In August 2016, a confidential United Nations report explicitly blamed the Syrian military of Bashar al-Assad for dropping chemical weapons on the towns of Talmenes in April 2014 and Sarmin in March 2015. Several other attacks have been alleged, reported and/or investigated. On 30 March 2017, an airstrike hit the town of al-Lataminah in the northern Hama Governorate, around 15 kilometres (9 miles) from Khan Shaykhun. More than 70 people in the area were then exposed to an unidentified chemical agent and showed symptoms of nausea, agitation, foaming, muscle spasm, and miosis (constriction of the pupil of the eye). Cardiac arrest occurred in two of the victims and an orthopedic doctor died.

Attack

The attack took around 7 A.M. April 4, most children and parents had not left for school or work. Witnesses reported smelling a strange odor about ten minutes after some airstrikes, followed by visible symptoms of poisoning. Medical workers and witnesses indicated that attack was different than the chlorine gas attacks they had experienced in the past as the chlorine gas usually killed a few people in confined spaces and buildings. In contrast, in this attack, many people died outside. They were affected by pinpoint pupils indicative of nerve agents and other toxins. Other symptoms included coldness in the extremities, decreased heart rate, and low blood pressure. Some first responders died immediately at the scene and some first responders were sickened when they came into contact with the victims.
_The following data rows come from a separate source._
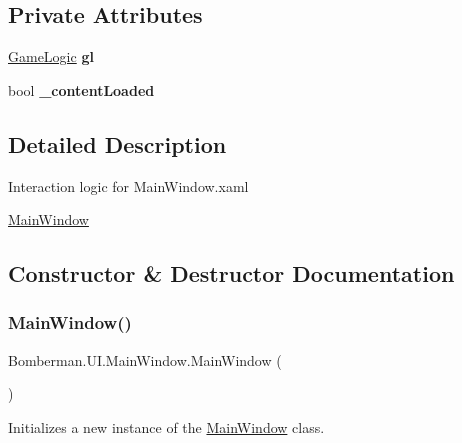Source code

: \subsection*{Private Attributes}
\begin{DoxyCompactItemize}
\item 
\mbox{\label{class_bomberman_1_1_u_i_1_1_main_window_a3760333ca0579b04ebe4c0e4675794ff}} 
\mbox{\hyperlink{class_bomberman_1_1_business_logic_1_1_game_logic}{Game\+Logic}} {\bfseries gl}
\item 
\mbox{\label{class_bomberman_1_1_u_i_1_1_main_window_a7859265f0b0e8c998fc6d5a233bbc6bc}} 
bool {\bfseries \+\_\+content\+Loaded}
\end{DoxyCompactItemize}


\subsection{Detailed Description}
Interaction logic for Main\+Window.\+xaml 

\mbox{\hyperlink{class_bomberman_1_1_u_i_1_1_main_window}{Main\+Window}}

\subsection{Constructor \& Destructor Documentation}
\mbox{\label{class_bomberman_1_1_u_i_1_1_main_window_adb37602062e82ec48718bd3b33c17e69}} 
\subsubsection{\texorpdfstring{MainWindow()}{MainWindow()}}
{\footnotesize\ttfamily Bomberman.\+U\+I.\+Main\+Window.\+Main\+Window (\begin{DoxyParamCaption}{ }\end{DoxyParamCaption})\hspace{0.3cm}{\ttfamily [inline]}}



Initializes a new instance of the \mbox{\hyperlink{class_bomberman_1_1_u_i_1_1_main_window}{Main\+Window}} class. 



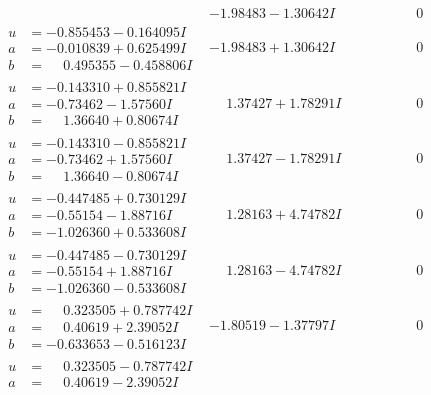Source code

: \documentclass[1p]{elsarticle_modified}
\theoremstyle{definition}
\begin{document}
$$\begin{array}{c|c|c}
 & -1.98483 - 1.30642 I & \phantom{-0.000000 } 0 \\ \hline\begin{aligned}
u &= -0.855453 - 0.164095 I \\
a &= -0.010839 + 0.625499 I \\
b &= \phantom{-}0.495355 - 0.458806 I\end{aligned}
 & -1.98483 + 1.30642 I & \phantom{-0.000000 } 0 \\ \hline\begin{aligned}
u &= -0.143310 + 0.855821 I \\
a &= -0.73462 - 1.57560 I \\
b &= \phantom{-}1.36640 + 0.80674 I\end{aligned}
 & \phantom{-}1.37427 + 1.78291 I & \phantom{-0.000000 } 0 \\ \hline\begin{aligned}
u &= -0.143310 - 0.855821 I \\
a &= -0.73462 + 1.57560 I \\
b &= \phantom{-}1.36640 - 0.80674 I\end{aligned}
 & \phantom{-}1.37427 - 1.78291 I & \phantom{-0.000000 } 0 \\ \hline\begin{aligned}
u &= -0.447485 + 0.730129 I \\
a &= -0.55154 - 1.88716 I \\
b &= -1.026360 + 0.533608 I\end{aligned}
 & \phantom{-}1.28163 + 4.74782 I & \phantom{-0.000000 } 0 \\ \hline\begin{aligned}
u &= -0.447485 - 0.730129 I \\
a &= -0.55154 + 1.88716 I \\
b &= -1.026360 - 0.533608 I\end{aligned}
 & \phantom{-}1.28163 - 4.74782 I & \phantom{-0.000000 } 0 \\ \hline\begin{aligned}
u &= \phantom{-}0.323505 + 0.787742 I \\
a &= \phantom{-}0.40619 + 2.39052 I \\
b &= -0.633653 - 0.516123 I\end{aligned}
 & -1.80519 - 1.37797 I & \phantom{-0.000000 } 0 \\ \hline\begin{aligned}
u &= \phantom{-}0.323505 - 0.787742 I \\
a &= \phantom{-}0.40619 - 2.39052 I \\

\end{aligned}
\end{array}$$
\end{document}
Medical sources in Idlib in the immediate aftermath of the attacks reported that more than 58 people, including 11 children, were killed and more than 300 were wounded.
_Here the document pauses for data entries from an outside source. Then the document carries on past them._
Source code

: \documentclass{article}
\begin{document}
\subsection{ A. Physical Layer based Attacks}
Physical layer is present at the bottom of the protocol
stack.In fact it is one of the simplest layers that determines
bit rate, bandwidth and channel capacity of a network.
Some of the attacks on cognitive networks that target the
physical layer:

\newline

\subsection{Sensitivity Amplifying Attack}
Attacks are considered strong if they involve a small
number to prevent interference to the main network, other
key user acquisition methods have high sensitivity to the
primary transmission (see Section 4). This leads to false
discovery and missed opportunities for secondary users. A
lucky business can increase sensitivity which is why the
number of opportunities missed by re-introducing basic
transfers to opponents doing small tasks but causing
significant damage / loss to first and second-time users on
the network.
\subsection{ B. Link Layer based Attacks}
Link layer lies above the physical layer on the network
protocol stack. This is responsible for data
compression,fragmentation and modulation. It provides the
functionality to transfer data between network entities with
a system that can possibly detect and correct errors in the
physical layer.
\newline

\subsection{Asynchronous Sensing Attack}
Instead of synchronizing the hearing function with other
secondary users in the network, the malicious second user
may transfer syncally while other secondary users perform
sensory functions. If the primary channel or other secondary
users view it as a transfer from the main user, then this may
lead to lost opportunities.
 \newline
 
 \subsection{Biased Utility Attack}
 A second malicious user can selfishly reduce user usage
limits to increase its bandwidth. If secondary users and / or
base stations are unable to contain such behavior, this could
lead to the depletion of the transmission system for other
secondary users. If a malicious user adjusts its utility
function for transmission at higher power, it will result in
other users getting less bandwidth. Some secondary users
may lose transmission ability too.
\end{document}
By 7:30 A.M. 100 wounded people had arrived at a local field hospital. Minister of health, Mohamad Firas al-Jundi, said that victims experienced suffocation, fluid in the lungs, foaming at the mouth, unconsciousness, spasm, and paralysis. A few hours after the attack, a nearby clinic treating victims was hit by an airstrike. The area's largest hospital had been bombed two days prior.

On April 5, local doctors and rescue workers at the scene said that the number of dead had risen to 74, with 600 injured, while Turkish President Recep Tayyip Erdoğan and French Ambassador to the United Nations François Delattre said that over 100 had died.
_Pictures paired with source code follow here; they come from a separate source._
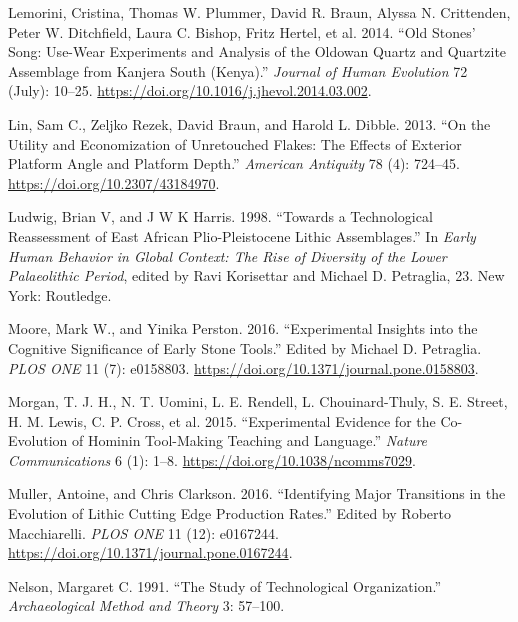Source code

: \documentclass[]{elsarticle} %
\begin{document}
\leavevmode\hypertarget{ref-lemoriniOldStonesSong2014}{}%
Lemorini, Cristina, Thomas W. Plummer, David R. Braun, Alyssa N.
Crittenden, Peter W. Ditchfield, Laura C. Bishop, Fritz Hertel, et al.
2014. ``Old Stones' Song: Use-Wear Experiments and Analysis of the
Oldowan Quartz and Quartzite Assemblage from Kanjera South (Kenya).''
\emph{Journal of Human Evolution} 72 (July): 10--25.
\url{https://doi.org/10.1016/j.jhevol.2014.03.002}.

\leavevmode\hypertarget{ref-linUtilityEconomizationUnretouched2013}{}%
Lin, Sam C., Zeljko Rezek, David Braun, and Harold L. Dibble. 2013. ``On
the Utility and Economization of Unretouched Flakes: The Effects of
Exterior Platform Angle and Platform Depth.'' \emph{American Antiquity}
78 (4): 724--45. \url{https://doi.org/10.2307/43184970}.

\leavevmode\hypertarget{ref-ludwigTechnologicalReassessmentEast1998}{}%
Ludwig, Brian V, and J W K Harris. 1998. ``Towards a Technological
Reassessment of East African Plio-Pleistocene Lithic Assemblages.'' In
\emph{Early Human Behavior in Global Context: The Rise of Diversity of
the Lower Palaeolithic Period}, edited by Ravi Korisettar and Michael D.
Petraglia, 23. New York: Routledge.

\leavevmode\hypertarget{ref-mooreExperimentalInsightsCognitive2016}{}%
Moore, Mark W., and Yinika Perston. 2016. ``Experimental Insights into
the Cognitive Significance of Early Stone Tools.'' Edited by Michael D.
Petraglia. \emph{PLOS ONE} 11 (7): e0158803.
\url{https://doi.org/10.1371/journal.pone.0158803}.

\leavevmode\hypertarget{ref-morganExperimentalEvidenceCoevolution2015}{}%
Morgan, T. J. H., N. T. Uomini, L. E. Rendell, L. Chouinard-Thuly, S. E.
Street, H. M. Lewis, C. P. Cross, et al. 2015. ``Experimental Evidence
for the Co-Evolution of Hominin Tool-Making Teaching and Language.''
\emph{Nature Communications} 6 (1): 1--8.
\url{https://doi.org/10.1038/ncomms7029}.

\leavevmode\hypertarget{ref-mullerIdentifyingMajorTransitions2016}{}%
Muller, Antoine, and Chris Clarkson. 2016. ``Identifying Major
Transitions in the Evolution of Lithic Cutting Edge Production Rates.''
Edited by Roberto Macchiarelli. \emph{PLOS ONE} 11 (12): e0167244.
\url{https://doi.org/10.1371/journal.pone.0167244}.

\leavevmode\hypertarget{ref-nelsonStudyTechnologicalOrganization1991}{}%
Nelson, Margaret C. 1991. ``The Study of Technological Organization.''
\emph{Archaeological Method and Theory} 3: 57--100.
\end{document}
Rescue workers gathered soil samples and sent them to Western intelligence officials for analysis.

Responsibility

The attack is widely attributed to the Syrian government. Russia said that the deaths were a result of gas released when a government airstrike hit a chemical weapons factory; the factory was also described as a "rebel depot full of chemical munitions." However, survivors told reporters they saw chemical bombs being dropped from planes.

Syrian rebel commander, Hasan Haj Ali, said that Russia's claim was “a lie,” that rebels aren't able to produce chemical weapons, and that no military positions in the area were bombed. “Everyone saw the plane while it was bombing with gas,” he said.